ODA A LA PEPA NOSTRA

Pepita era un cuento que bordeaba siempre la noche porque era rubia y borracha. Yo la amaba en los días de fiesta porque juntas, ella y yo, eramos el gozo de sabernos tan íntimamente perdidas de disparos, alharacas mortecinas, gritos emponzoñados, lujurias de alquiler, secuestros de poca monta y otras ligerezas de espíritus ordinarios. La Pepa Nostra. Cómo podría yo olvidar su cabellera, su vagina descomunal, su orificio anal, sus besos.
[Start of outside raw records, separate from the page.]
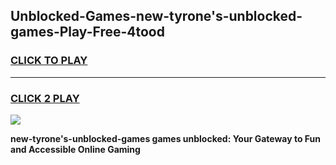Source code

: 
## Unblocked-Games-new-tyrone's-unblocked-games-Play-Free-4tood
<h3>
<a href="https://premium76.site?title=new-tyrone's-unblocked-games&ref=10A">CLICK TO PLAY</a></h3>
<hr>

<h3>
<a href="https://premium76.site?title=new-tyrone's-unblocked-games&ref=10A">CLICK 2 PLAY</a>
  
</h3>

<a href="https://premium76.site?title=new-tyrone's-unblocked-games&ref=10A"><img src="https://clearcache.store/games.png"></a>


**new-tyrone's-unblocked-games games unblocked: Your Gateway to Fun and Accessible Online Gaming**

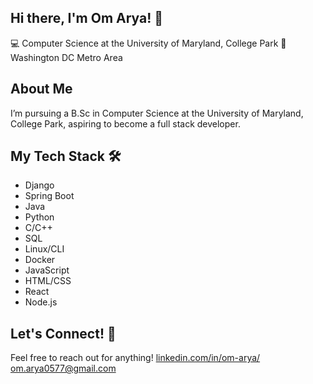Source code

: ## Hi there, I'm Om Arya! 👋
💻 Computer Science at the University of Maryland, College Park
📍 Washington DC Metro Area

## About Me
I’m pursuing a B.Sc in Computer Science at the University of Maryland, College Park, aspiring to become a full stack developer.

## My Tech Stack 🛠
- Django
- Spring Boot
- Java
- Python
- C/C++
- SQL
- Linux/CLI
- Docker
- JavaScript
- HTML/CSS
- React
- Node.js
## Let's Connect! 🤝
Feel free to reach out for anything!
[linkedin.com/in/om-arya/](https://www.linkedin.com/in/om-arya/)
[om.arya0577@gmail.com](mailto:om.arya0577@gmail.com)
Pepita y yo, en la discoteca del vecindario ruidoso, más ebrias que unas estrellas porno despedidas de algún film e iniciadas en la decadencia. La Pepa con sus tetas de plástico que se hizo insertar cuando era niña y con las que jugábamos desnudas en las noches solitarias en las que, además de camaradas, eramos el mismo tacto. Pepita, buscando el sudario de Turín en las camas de clientes incendiarios, alojados en pedacitos de libertad lejos de la mirada espeluznaste de sus mujeres angustiadas. Pepa de la risa, del juego, de los cantos, metidas en esa vieja casa desde la cual nadie podía mirarnos ¿Dónde estará su nicho descomunal, su bandera de saliva que ponía a gotear cada mañana con un cigarrillo en la mano mirando en la ventana? Ya se que la perdí en una estación de metro y no supe nunca nada más de su copioso rubor luego del fatal orgasmo.